Task input >>

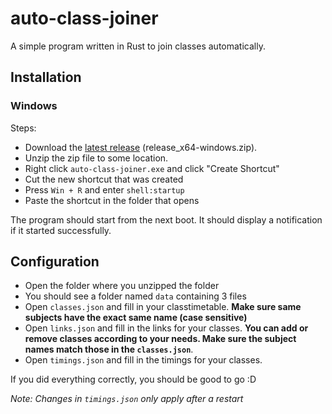 # auto-class-joiner

A simple program written in Rust to join classes automatically.

## Installation

### Windows

Steps:

-   Download the [latest release](https://github.com/KineticTactic/auto-class-joiner/releases) (release_x64-windows.zip).
-   Unzip the zip file to some location.
-   Right click `auto-class-joiner.exe` and click "Create Shortcut"
-   Cut the new shortcut that was created
-   Press `Win + R` and enter `shell:startup`
-   Paste the shortcut in the folder that opens

The program should start from the next boot. It should display a notification if it started successfully.

## Configuration

-   Open the folder where you unzipped the folder
-   You should see a folder named `data` containing 3 files
-   Open `classes.json` and fill in your classtimetable. **Make sure same subjects have the exact same name (case sensitive)**
-   Open `links.json` and fill in the links for your classes. **You can add or remove classes according to your needs. Make sure the subject names match those in the `classes.json`**.
-   Open `timings.json` and fill in the timings for your classes.

If you did everything correctly, you should be good to go :D

_Note: Changes in `timings.json` only apply after a restart_
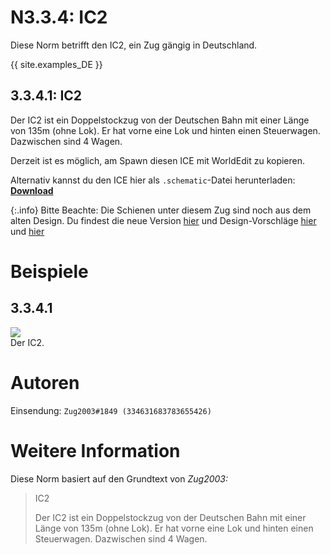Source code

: # N3.3.4: IC2

Diese Norm betrifft den IC2, ein Zug gängig in Deutschland.

{{ site.examples_DE }}

## 3.3.4.1: IC2

Der IC2 ist ein Doppelstockzug von der Deutschen Bahn mit einer Länge von 135m (ohne Lok). Er hat vorne eine Lok und hinten einen Steuerwagen. Dazwischen sind 4 Wagen.

Derzeit ist es möglich, am Spawn diesen ICE mit WorldEdit zu kopieren.

Alternativ kannst du den ICE hier als `.schematic`-Datei herunterladen: **[Download](https://cdn.discordapp.com/attachments/708015136962642000/708015173465669722/IC2.schematic)**

{:.info} 
Bitte Beachte: Die Schienen unter diesem Zug sind noch aus dem alten Design. Du findest die neue Version [hier](/EN/N2/2/1) und Design-Vorschläge [hier](/EN/N2/2/2) und [hier](/EN/N2/2/3)

# Beispiele

## 3.3.4.1

![](https://s12.directupload.net/images/200427/8pvzfaq9.png)  
Der IC2.

# Autoren

Einsendung: `Zug2003#1849 (334631683783655426)`

# Weitere Information

Diese Norm basiert auf den Grundtext von _Zug2003:_

> IC2
>
> Der IC2 ist ein Doppelstockzug von der Deutschen Bahn mit einer Länge von 135m (ohne Lok). Er hat vorne eine Lok und hinten einen Steuerwagen. Dazwischen sind 4 Wagen.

Problem requirements >> Could you output all the entries above exactly as written, leaving out the pictures?

Task answer >>
 # auto-class-joiner

A simple program written in Rust to join classes automatically.

## Installation

### Windows

Steps:

-   Download the [latest release](https://github.com/KineticTactic/auto-class-joiner/releases) (release_x64-windows.zip).
-   Unzip the zip file to some location.
-   Right click `auto-class-joiner.exe` and click "Create Shortcut"
-   Cut the new shortcut that was created
-   Press `Win + R` and enter `shell:startup`
-   Paste the shortcut in the folder that opens

The program should start from the next boot. It should display a notification if it started successfully.

## Configuration

-   Open the folder where you unzipped the folder
-   You should see a folder named `data` containing 3 files
-   Open `classes.json` and fill in your classtimetable. **Make sure same subjects have the exact same name (case sensitive)**
-   Open `links.json` and fill in the links for your classes. **You can add or remove classes according to your needs. Make sure the subject names match those in the `classes.json`**.
-   Open `timings.json` and fill in the timings for your classes.

If you did everything correctly, you should be good to go :D

_Note: Changes in `timings.json` only apply after a restart_
Source code

: # N3.3.4: IC2

Diese Norm betrifft den IC2, ein Zug gängig in Deutschland.

{{ site.examples_DE }}

## 3.3.4.1: IC2

Der IC2 ist ein Doppelstockzug von der Deutschen Bahn mit einer Länge von 135m (ohne Lok). Er hat vorne eine Lok und hinten einen Steuerwagen. Dazwischen sind 4 Wagen.

Derzeit ist es möglich, am Spawn diesen ICE mit WorldEdit zu kopieren.

Alternativ kannst du den ICE hier als `.schematic`-Datei herunterladen: **[Download](https://cdn.discordapp.com/attachments/708015136962642000/708015173465669722/IC2.schematic)**

{:.info} 
Bitte Beachte: Die Schienen unter diesem Zug sind noch aus dem alten Design. Du findest die neue Version [hier](/EN/N2/2/1) und Design-Vorschläge [hier](/EN/N2/2/2) und [hier](/EN/N2/2/3)

# Beispiele

## 3.3.4.1

![](https://s12.directupload.net/images/200427/8pvzfaq9.png)  
Der IC2.

# Autoren

Einsendung: `Zug2003#1849 (334631683783655426)`

# Weitere Information

Diese Norm basiert auf den Grundtext von _Zug2003:_

> IC2
>
> Der IC2 ist ein Doppelstockzug von der Deutschen Bahn mit einer Länge von 135m (ohne Lok). Er hat vorne eine Lok und hinten einen Steuerwagen. Dazwischen sind 4 Wagen.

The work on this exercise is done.